• [Extracted material]:

• • • • •

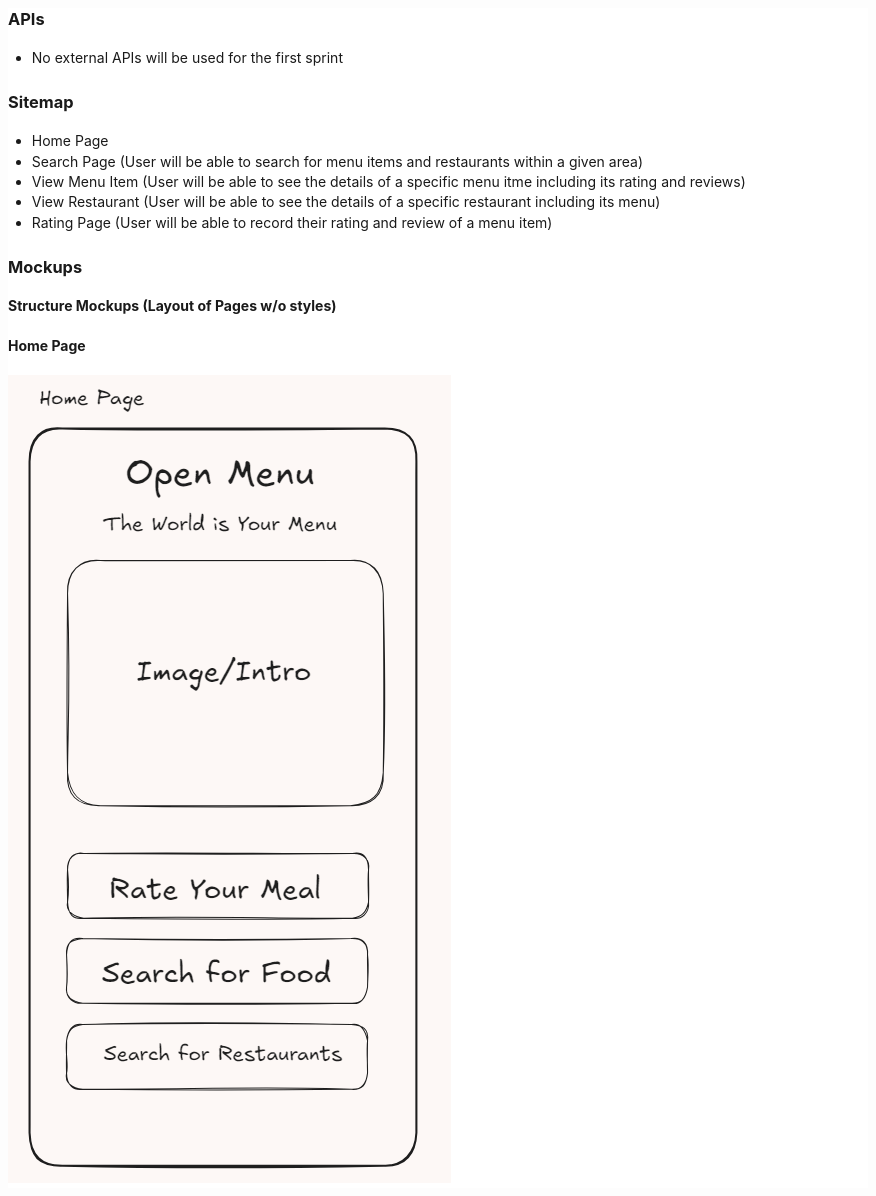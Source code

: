 ### APIs

- No external APIs will be used for the first sprint

### Sitemap

- Home Page
- Search Page (User will be able to search for menu items and restaurants within a given area)
- View Menu Item (User will be able to see the details of a specific menu itme including its rating and reviews)
- View Restaurant (User will be able to see the details of a specific restaurant including its menu)
- Rating Page (User will be able to record their rating and review of a menu item)

### Mockups

**Structure Mockups (Layout of Pages w/o styles)**

#### Home Page

![](images/homepage-structure.png)
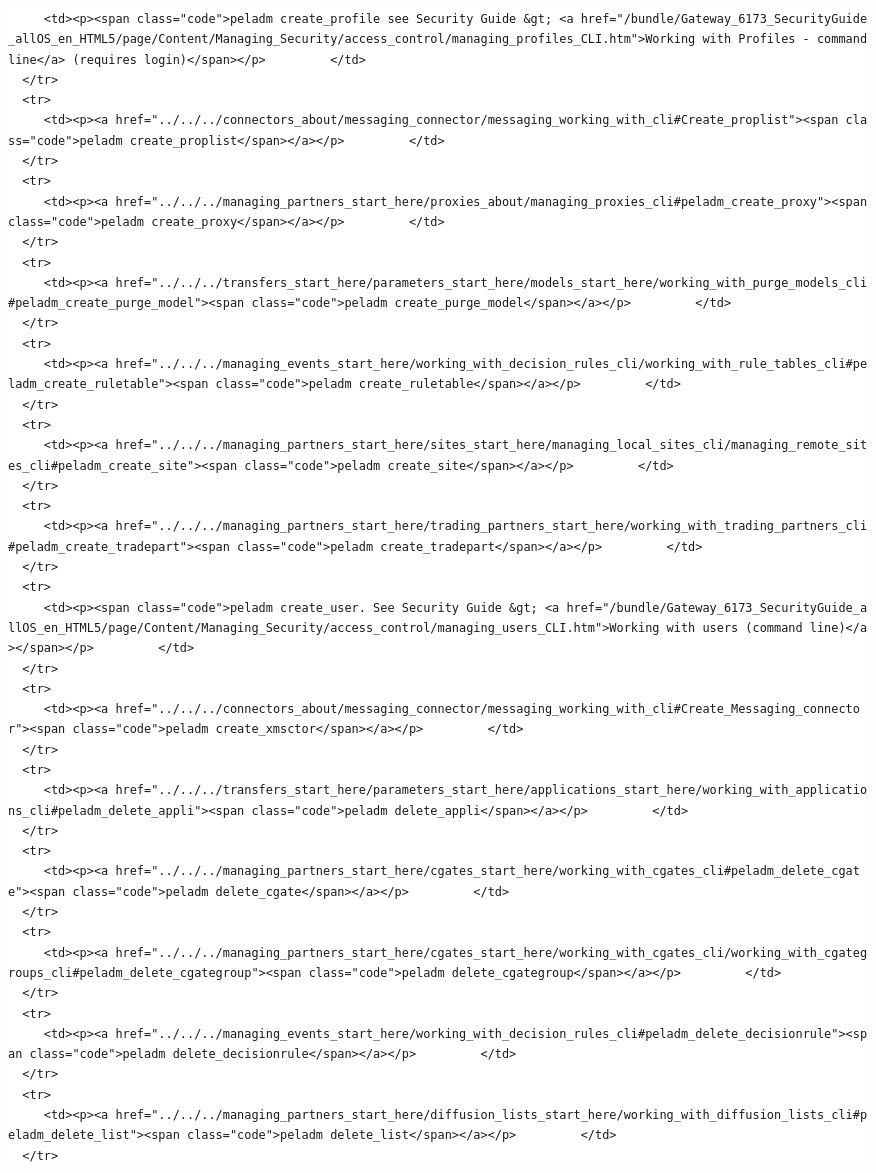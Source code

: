          <td><p><span class="code">peladm create_profile see Security Guide &gt; <a href="/bundle/Gateway_6173_SecurityGuide_allOS_en_HTML5/page/Content/Managing_Security/access_control/managing_profiles_CLI.htm">Working with Profiles - command line</a> (requires login)</span></p>         </td>
      </tr>
      <tr>
         <td><p><a href="../../../connectors_about/messaging_connector/messaging_working_with_cli#Create_proplist"><span class="code">peladm create_proplist</span></a></p>         </td>
      </tr>
      <tr>
         <td><p><a href="../../../managing_partners_start_here/proxies_about/managing_proxies_cli#peladm_create_proxy"><span class="code">peladm create_proxy</span></a></p>         </td>
      </tr>
      <tr>
         <td><p><a href="../../../transfers_start_here/parameters_start_here/models_start_here/working_with_purge_models_cli#peladm_create_purge_model"><span class="code">peladm create_purge_model</span></a></p>         </td>
      </tr>
      <tr>
         <td><p><a href="../../../managing_events_start_here/working_with_decision_rules_cli/working_with_rule_tables_cli#peladm_create_ruletable"><span class="code">peladm create_ruletable</span></a></p>         </td>
      </tr>
      <tr>
         <td><p><a href="../../../managing_partners_start_here/sites_start_here/managing_local_sites_cli/managing_remote_sites_cli#peladm_create_site"><span class="code">peladm create_site</span></a></p>         </td>
      </tr>
      <tr>
         <td><p><a href="../../../managing_partners_start_here/trading_partners_start_here/working_with_trading_partners_cli#peladm_create_tradepart"><span class="code">peladm create_tradepart</span></a></p>         </td>
      </tr>
      <tr>
         <td><p><span class="code">peladm create_user. See Security Guide &gt; <a href="/bundle/Gateway_6173_SecurityGuide_allOS_en_HTML5/page/Content/Managing_Security/access_control/managing_users_CLI.htm">Working with users (command line)</a></span></p>         </td>
      </tr>
      <tr>
         <td><p><a href="../../../connectors_about/messaging_connector/messaging_working_with_cli#Create_Messaging_connector"><span class="code">peladm create_xmsctor</span></a></p>         </td>
      </tr>
      <tr>
         <td><p><a href="../../../transfers_start_here/parameters_start_here/applications_start_here/working_with_applications_cli#peladm_delete_appli"><span class="code">peladm delete_appli</span></a></p>         </td>
      </tr>
      <tr>
         <td><p><a href="../../../managing_partners_start_here/cgates_start_here/working_with_cgates_cli#peladm_delete_cgate"><span class="code">peladm delete_cgate</span></a></p>         </td>
      </tr>
      <tr>
         <td><p><a href="../../../managing_partners_start_here/cgates_start_here/working_with_cgates_cli/working_with_cgategroups_cli#peladm_delete_cgategroup"><span class="code">peladm delete_cgategroup</span></a></p>         </td>
      </tr>
      <tr>
         <td><p><a href="../../../managing_events_start_here/working_with_decision_rules_cli#peladm_delete_decisionrule"><span class="code">peladm delete_decisionrule</span></a></p>         </td>
      </tr>
      <tr>
         <td><p><a href="../../../managing_partners_start_here/diffusion_lists_start_here/working_with_diffusion_lists_cli#peladm_delete_list"><span class="code">peladm delete_list</span></a></p>         </td>
      </tr>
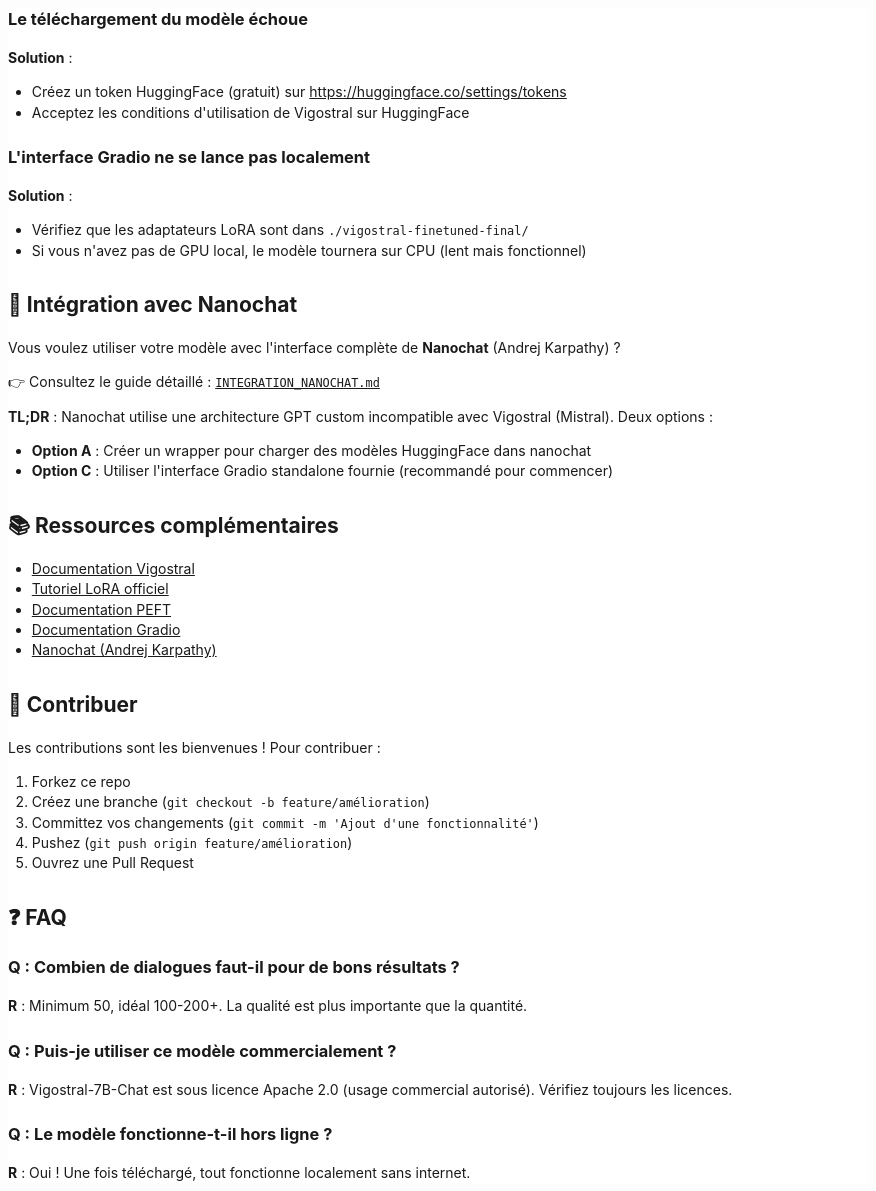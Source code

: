 ### Le téléchargement du modèle échoue
**Solution** :
- Créez un token HuggingFace (gratuit) sur https://huggingface.co/settings/tokens
- Acceptez les conditions d'utilisation de Vigostral sur HuggingFace

### L'interface Gradio ne se lance pas localement
**Solution** :
- Vérifiez que les adaptateurs LoRA sont dans `./vigostral-finetuned-final/`
- Si vous n'avez pas de GPU local, le modèle tournera sur CPU (lent mais fonctionnel)

## 🔗 Intégration avec Nanochat

Vous voulez utiliser votre modèle avec l'interface complète de **Nanochat** (Andrej Karpathy) ?

👉 Consultez le guide détaillé : [`INTEGRATION_NANOCHAT.md`](INTEGRATION_NANOCHAT.md)

**TL;DR** : Nanochat utilise une architecture GPT custom incompatible avec Vigostral (Mistral). Deux options :
- **Option A** : Créer un wrapper pour charger des modèles HuggingFace dans nanochat
- **Option C** : Utiliser l'interface Gradio standalone fournie (recommandé pour commencer)

## 📚 Ressources complémentaires

- [Documentation Vigostral](https://huggingface.co/vigostral/vigostral-7b-chat)
- [Tutoriel LoRA officiel](https://huggingface.co/blog/lora)
- [Documentation PEFT](https://huggingface.co/docs/peft)
- [Documentation Gradio](https://gradio.app/docs/)
- [Nanochat (Andrej Karpathy)](https://github.com/karpathy/nanochat)

## 🤝 Contribuer

Les contributions sont les bienvenues ! Pour contribuer :

1. Forkez ce repo
2. Créez une branche (`git checkout -b feature/amélioration`)
3. Committez vos changements (`git commit -m 'Ajout d'une fonctionnalité'`)
4. Pushez (`git push origin feature/amélioration`)
5. Ouvrez une Pull Request

## ❓ FAQ

### Q : Combien de dialogues faut-il pour de bons résultats ?
**R** : Minimum 50, idéal 100-200+. La qualité est plus importante que la quantité.

### Q : Puis-je utiliser ce modèle commercialement ?
**R** : Vigostral-7B-Chat est sous licence Apache 2.0 (usage commercial autorisé). Vérifiez toujours les licences.

### Q : Le modèle fonctionne-t-il hors ligne ?
**R** : Oui ! Une fois téléchargé, tout fonctionne localement sans internet.
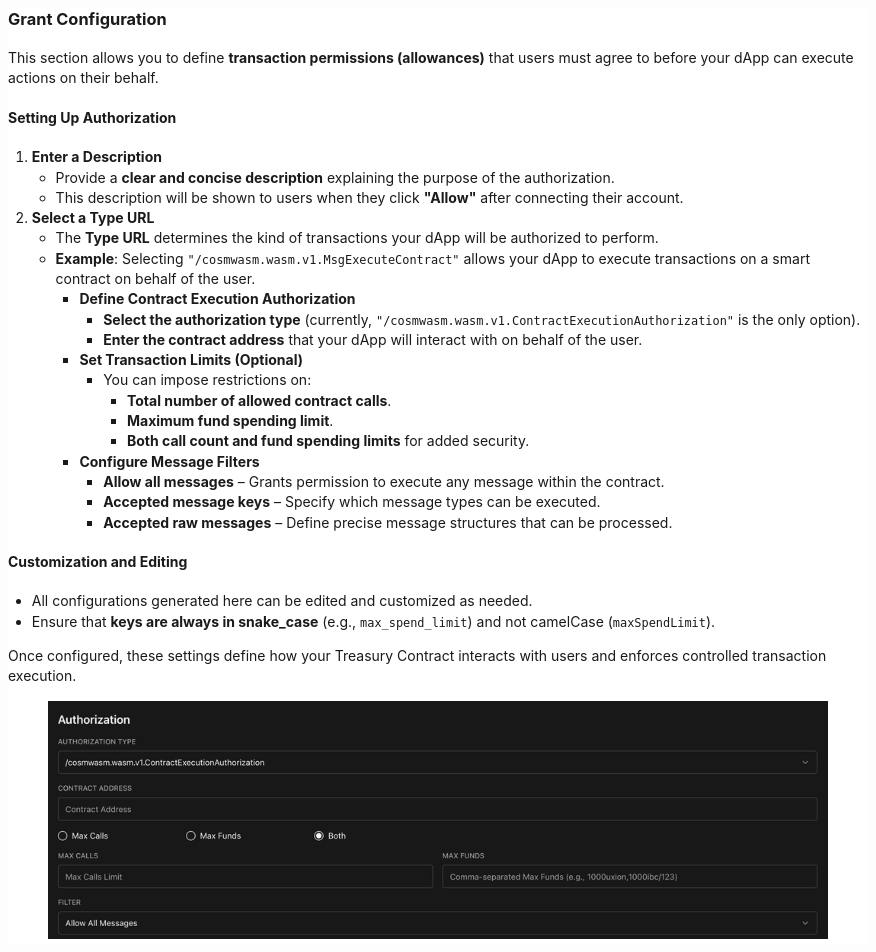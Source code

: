 ### Grant Configuration

This section allows you to define **transaction permissions (allowances)** that users must agree to before your dApp can execute actions on their behalf.

#### **Setting Up Authorization**

1. **Enter a Description**
   * Provide a **clear and concise description** explaining the purpose of the authorization.
   * This description will be shown to users when they click **"Allow"** after connecting their account.
2. **Select a Type URL**
   * The **Type URL** determines the kind of transactions your dApp will be authorized to perform.
   * **Example**: Selecting `"/cosmwasm.wasm.v1.MsgExecuteContract"` allows your dApp to execute transactions on a smart contract on behalf of the user.
     * **Define Contract Execution Authorization**
       * **Select the authorization type** (currently, `"/cosmwasm.wasm.v1.ContractExecutionAuthorization"` is the only option).
       * **Enter the contract address** that your dApp will interact with on behalf of the user.
     * **Set Transaction Limits (Optional)**
       * You can impose restrictions on:
         * **Total number of allowed contract calls**.
         * **Maximum fund spending limit**.
         * **Both call count and fund spending limits** for added security.
     * **Configure Message Filters**
       * **Allow all messages** – Grants permission to execute any message within the contract.
       * **Accepted message keys** – Specify which message types can be executed.
       * **Accepted raw messages** – Define precise message structures that can be processed.

#### **Customization and Editing**

* All configurations generated here can be edited and customized as needed.
* Ensure that **keys are always in snake\_case** (e.g., `max_spend_limit`) and not camelCase (`maxSpendLimit`).

Once configured, these settings define how your Treasury Contract interacts with users and enforces controlled transaction execution.

<figure><img src="../../../.gitbook/assets/image (35).png" alt=""><figcaption></figcaption></figure>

• • • • •

• [Goal of the exercise]: Only the lines from the start of the records above through the line containing "- Search Page" should be returned, exactly and with both ends, please; the pictures stay out.

• [Output of the task]:
Source code

: ### APIs

- No external APIs will be used for the first sprint

### Sitemap

- Home Page
- Search Page (User will be able to search for menu items and restaurants within a given area)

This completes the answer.